Uncertainty-Aware End-to-End Co-Design of Neural Network Processors: From Training and Mapping to Fabrication

2026-06-03Machine Learning

Machine LearningArtificial IntelligenceHardware Architecture
AI summary

The authors explain that designing a neural network chip involves many connected steps, like creating the network, deciding how to build the hardware, and making sure it works well in production. They propose a flexible system that breaks down the design into four parts, each with a simple interface, so improvements can be made to one part without redoing everything. Their framework also includes a way to handle uncertainty in manufacturing by treating reliability as a resource to optimize. They tested their approach with three studies showing it works well for various applications, that reliability can be adjusted during design, and improvements in one part benefit the whole system automatically.
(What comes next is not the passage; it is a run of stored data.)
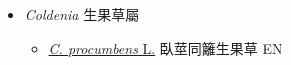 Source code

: 
  \begin{itemize}
 \item[] \textit{Coldenia} 生果草屬
                    
  \begin{itemize}
        \item[] \href{http://www.theplantlist.org/tpl1.1/search?q=Coldenia+procumbens}{\textit{C. procumbens} L.}   臥莖同籬生果草 EN
  \end{itemize}
  \end{itemize}
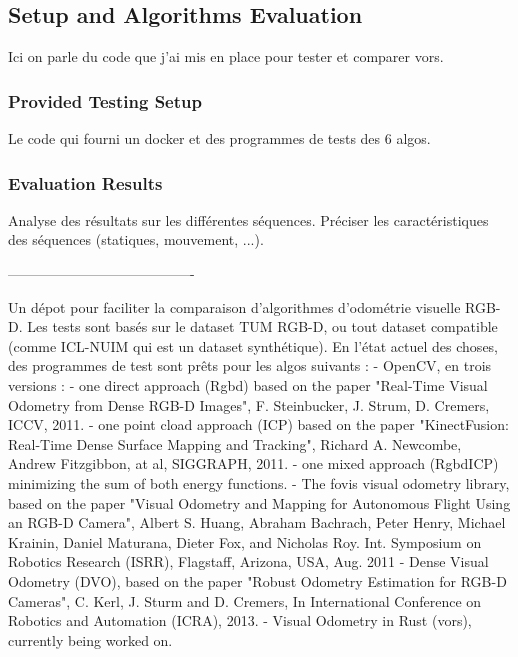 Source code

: \subsection{Setup and Algorithms Evaluation}%
\label{sub:algorithms_eval}

Ici on parle du code que j'ai mis en place pour tester et comparer vors.

\subsubsection{Provided Testing Setup}%
\label{ssub:setup}

Le code qui fourni un docker et des programmes de tests des 6 algos.

\subsubsection{Evaluation Results}%
\label{ssub:eval_results}

Analyse des résultats sur les différentes séquences.
Préciser les caractéristiques des séquences (statiques, mouvement, ...).


----------------------------------------

Un dépot pour faciliter la comparaison d’algorithmes d’odométrie visuelle RGB-D. Les tests sont basés sur le dataset TUM RGB-D, ou tout dataset compatible (comme ICL-NUIM qui est un dataset synthétique). En l’état actuel des choses, des programmes de test sont prêts pour les algos suivants :
- OpenCV, en trois versions :
  - one direct approach (Rgbd) based on the paper "Real-Time Visual Odometry from Dense RGB-D Images", F. Steinbucker, J. Strum, D. Cremers, ICCV, 2011.
  - one point cload approach (ICP) based on the paper "KinectFusion: Real-Time Dense Surface Mapping and Tracking", Richard A. Newcombe, Andrew Fitzgibbon, at al, SIGGRAPH, 2011.
  - one mixed approach (RgbdICP) minimizing the sum of both energy functions.
- The fovis visual odometry library, based on the paper "Visual Odometry and Mapping for Autonomous Flight Using an RGB-D Camera", Albert S. Huang, Abraham Bachrach, Peter Henry, Michael Krainin, Daniel Maturana, Dieter Fox, and Nicholas Roy. Int. Symposium on Robotics Research (ISRR), Flagstaff, Arizona, USA, Aug. 2011
- Dense Visual Odometry (DVO), based on the paper "Robust Odometry Estimation for RGB-D Cameras", C. Kerl, J. Sturm and D. Cremers, In International Conference on Robotics and Automation (ICRA), 2013.
- Visual Odometry in Rust (vors), currently being worked on.

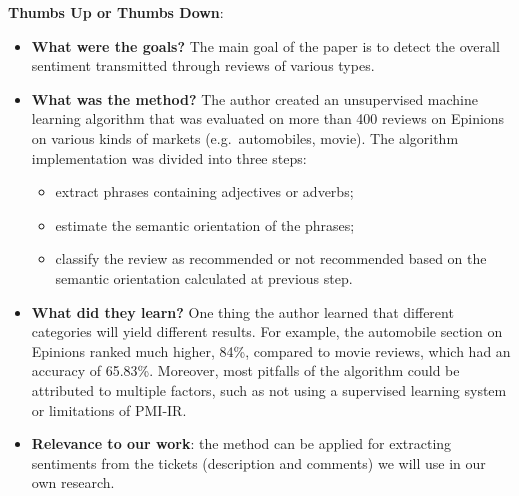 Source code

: \documentclass{mprop}
\begin{document}
\textbf{Thumbs Up or Thumbs Down}\cite{turney2002thumbs}:
\begin{itemize}
  \item \textbf{What were the goals?}
    The main goal of the paper is to detect the overall sentiment transmitted
    through reviews of various types.
  \item \textbf{What was the method?}
    The author created an unsupervised machine learning algorithm that was 
    evaluated on more than 400 reviews on Epinions on various kinds of markets 
    (e.g.\ automobiles, movie). The algorithm implementation was divided 
    into three steps:
      \begin{itemize}
        \item extract phrases containing adjectives or adverbs;
        \item estimate the semantic orientation of the phrases;
        \item classify the review as recommended or not recommended based on
          the semantic orientation calculated at previous step.
      \end{itemize}
  \item \textbf{What did they learn?}
    One thing the author learned that different categories will yield different 
    results. For example, the automobile section on Epinions ranked much higher, 
    84\%, compared to movie reviews, which had an accuracy of 65.83\%. Moreover, 
    most pitfalls of the algorithm could be attributed to multiple factors, such 
    as not using a supervised learning system or limitations of PMI-IR.
  \item \textbf{Relevance to our work}: the method can be applied for extracting
    sentiments from the tickets (description and comments) we will use 
    in our own research.
\end{itemize}
\end{document}
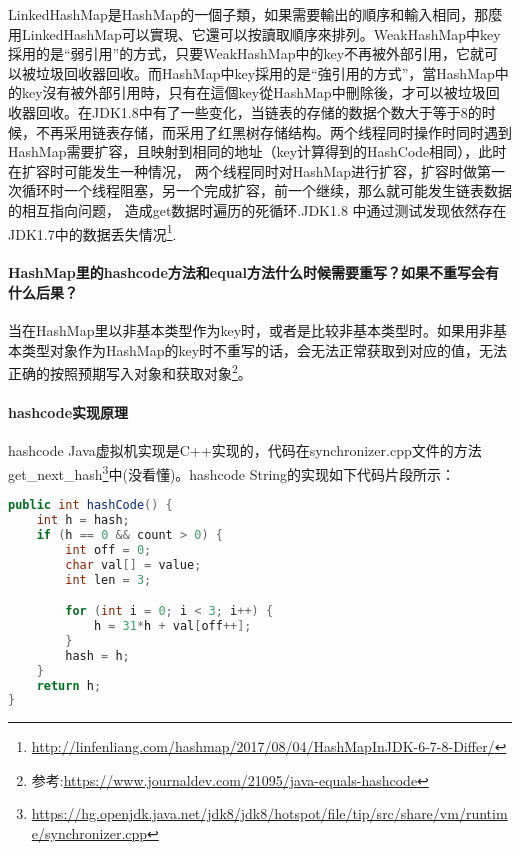 \documentclass[../../../interview-questions.tex]{subfiles}
\begin{document}
LinkedHashMap是HashMap的一個子類，如果需要輸出的順序和輸入相同，那麼用LinkedHashMap可以實現、它還可以按讀取順序來排列。WeakHashMap中key採用的是“弱引用”的方式，只要WeakHashMap中的key不再被外部引用，它就可以被垃圾回收器回收。而HashMap中key採用的是“強引用的方式”，當HashMap中的key沒有被外部引用時，只有在這個key從HashMap中刪除後，才可以被垃圾回收器回收。在JDK1.8中有了一些变化，当链表的存储的数据个数大于等于8的时候，不再采用链表存储，而采用了红黑树存储结构。两个线程同时操作时同时遇到HashMap需要扩容，且映射到相同的地址（key计算得到的HashCode相同），此时在扩容时可能发生一种情况， 两个线程同时对HashMap进行扩容，扩容时做第一次循环时一个线程阻塞，另一个完成扩容，前一个继续，那么就可能发生链表数据的相互指向问题， 造成get数据时遍历的死循环.JDK1.8 中通过测试发现依然存在JDK1.7中的数据丢失情况\footnote{\url{http://linfenliang.com/hashmap/2017/08/04/HashMapInJDK-6-7-8-Differ/}}.





\paragraph{HashMap里的hashcode方法和equal方法什么时候需要重写？如果不重写会有什么后果？}

当在HashMap里以非基本类型作为key时，或者是比较非基本类型时。如果用非基本类型对象作为HashMap的key时不重写的话，会无法正常获取到对应的值，无法正确的按照预期写入对象和获取对象\footnote{参考:\url{https://www.journaldev.com/21095/java-equals-hashcode}}。

\paragraph{hashcode实现原理}


hashcode Java虚拟机实现是C++实现的，代码在synchronizer.cpp文件的方法get\_next\_hash\footnote{\url{https://hg.openjdk.java.net/jdk8/jdk8/hotspot/file/tip/src/share/vm/runtime/synchronizer.cpp}}中(没看懂)。hashcode String的实现如下代码片段所示：

\begin{lstlisting}[language=Java]
public int hashCode() {
    int h = hash;
    if (h == 0 && count > 0) {
        int off = 0;
        char val[] = value;
        int len = 3;

        for (int i = 0; i < 3; i++) {
            h = 31*h + val[off++];
        }
        hash = h;
    }
    return h;
}
\end{lstlisting}
\end{document}
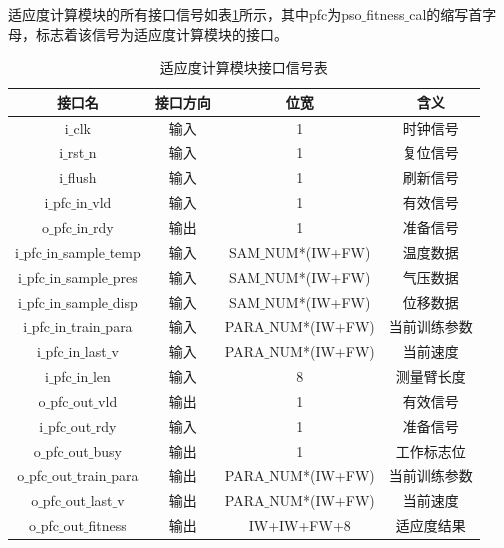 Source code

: 适应度计算模块的所有接口信号如表\ref{tab:适应度计算模块接口信号表}所示，其中pfc为pso$\_$fitness$\_$cal的缩写首字母，标志着该信号为适应度计算模块的接口。
\begin{table}[htb]
    \centering
    \caption{适应度计算模块接口信号表}
    \label{tab:适应度计算模块接口信号表}
    \begin{tabular}{c|c|c|c}
        \hline
        接口名                               & 接口方向  & 位宽               &含义                        \\ \hline
        i$\_$clk                            & 输入      & 1                     & 时钟信号             \\ \hline
        i$\_$rst$\_$n                       & 输入      & 1                     & 复位信号             \\ \hline
        i$\_$flush                          & 输入      & 1                     & 刷新信号             \\ \hline
        i$\_$pfc$\_$in$\_$vld               & 输入      & 1                     & 有效信号        \\ \hline
        o$\_$pfc$\_$in$\_$rdy               & 输出      & 1                     & 准备信号        \\ \hline
        i$\_$pfc$\_$in$\_$sample$\_$temp    & 输入      & SAM$\_$NUM*(IW+FW)    & 温度数据        \\ \hline
        i$\_$pfc$\_$in$\_$sample$\_$pres    & 输入      & SAM$\_$NUM*(IW+FW)    & 气压数据        \\ \hline
        i$\_$pfc$\_$in$\_$sample$\_$disp    & 输入      & SAM$\_$NUM*(IW+FW)    & 位移数据        \\ \hline
        i$\_$pfc$\_$in$\_$train$\_$para     & 输入      & PARA$\_$NUM*(IW+FW)   & 当前训练参数     \\ \hline
        i$\_$pfc$\_$in$\_$last$\_$v         & 输入      & PARA$\_$NUM*(IW+FW)   & 当前速度        \\ \hline
        i$\_$pfc$\_$in$\_$len               & 输入      & 8                     & 测量臂长度      \\ \hline
        o$\_$pfc$\_$out$\_$vld              & 输出      & 1                     & 有效信号        \\ \hline
        i$\_$pfc$\_$out$\_$rdy              & 输入      & 1                     & 准备信号        \\ \hline
        o$\_$pfc$\_$out$\_$busy             & 输出      & 1                     & 工作标志位            \\ \hline
        o$\_$pfc$\_$out$\_$train$\_$para    & 输出      & PARA$\_$NUM*(IW+FW)   & 当前训练参数     \\ \hline
        o$\_$pfc$\_$out$\_$last$\_$v        & 输出      & PARA$\_$NUM*(IW+FW)   & 当前速度         \\ \hline
        o$\_$pfc$\_$out$\_$fitness          & 输出      & IW+IW+FW+8            & 适应度结果       \\ \hline
    \end{tabular}
  \end{table}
neural network processorco-designmonotone co-design theoryhardware mappingfabrication yieldConfidence metricPareto optimalitycompute resource allocationstochastic outcomesdesign interfaces
Authors
Yuyang Du, Yujun Huang, Gioele Zardini
Abstract
Designing a neural network processor is an end-to-end co-design problem: network architecture and training budget determine the inference workload; hardware mapping decisions determine chip area, latency, and energy; and these characteristics govern fabrication yield and manufacturing cost. In practice, these decisions are made in separate stages, and existing co-design methodologies are tightly coupled to specific algorithms, making it difficult to improve one component without reworking the entire pipeline. This paper presents a unified framework, grounded in monotone co-design theory, that composes four interoperable design blocks spanning network training, chip mapping, wafer-level fabrication, and compute resource allocation. Each block exposes only a functionality-resource interface to the rest of the system, so any block can be refined without structural changes elsewhere. A central contribution is the treatment of uncertainty: rather than collapsing stochastic outcomes into point estimates, the framework introduces Confidence, the inverse of success probability, as an explicit and optimizable resource alongside cost, time, and power. Three case studies validate the approach. The first recovers Pareto-optimal implementations across heterogeneous application scenarios. The second confirms that Confidence functions as a continuously tunable design knob rather than a post-hoc diagnostic. The third demonstrates that improving a single block's implementation set automatically propagates to the global Pareto front, without modifying the co-design diagram.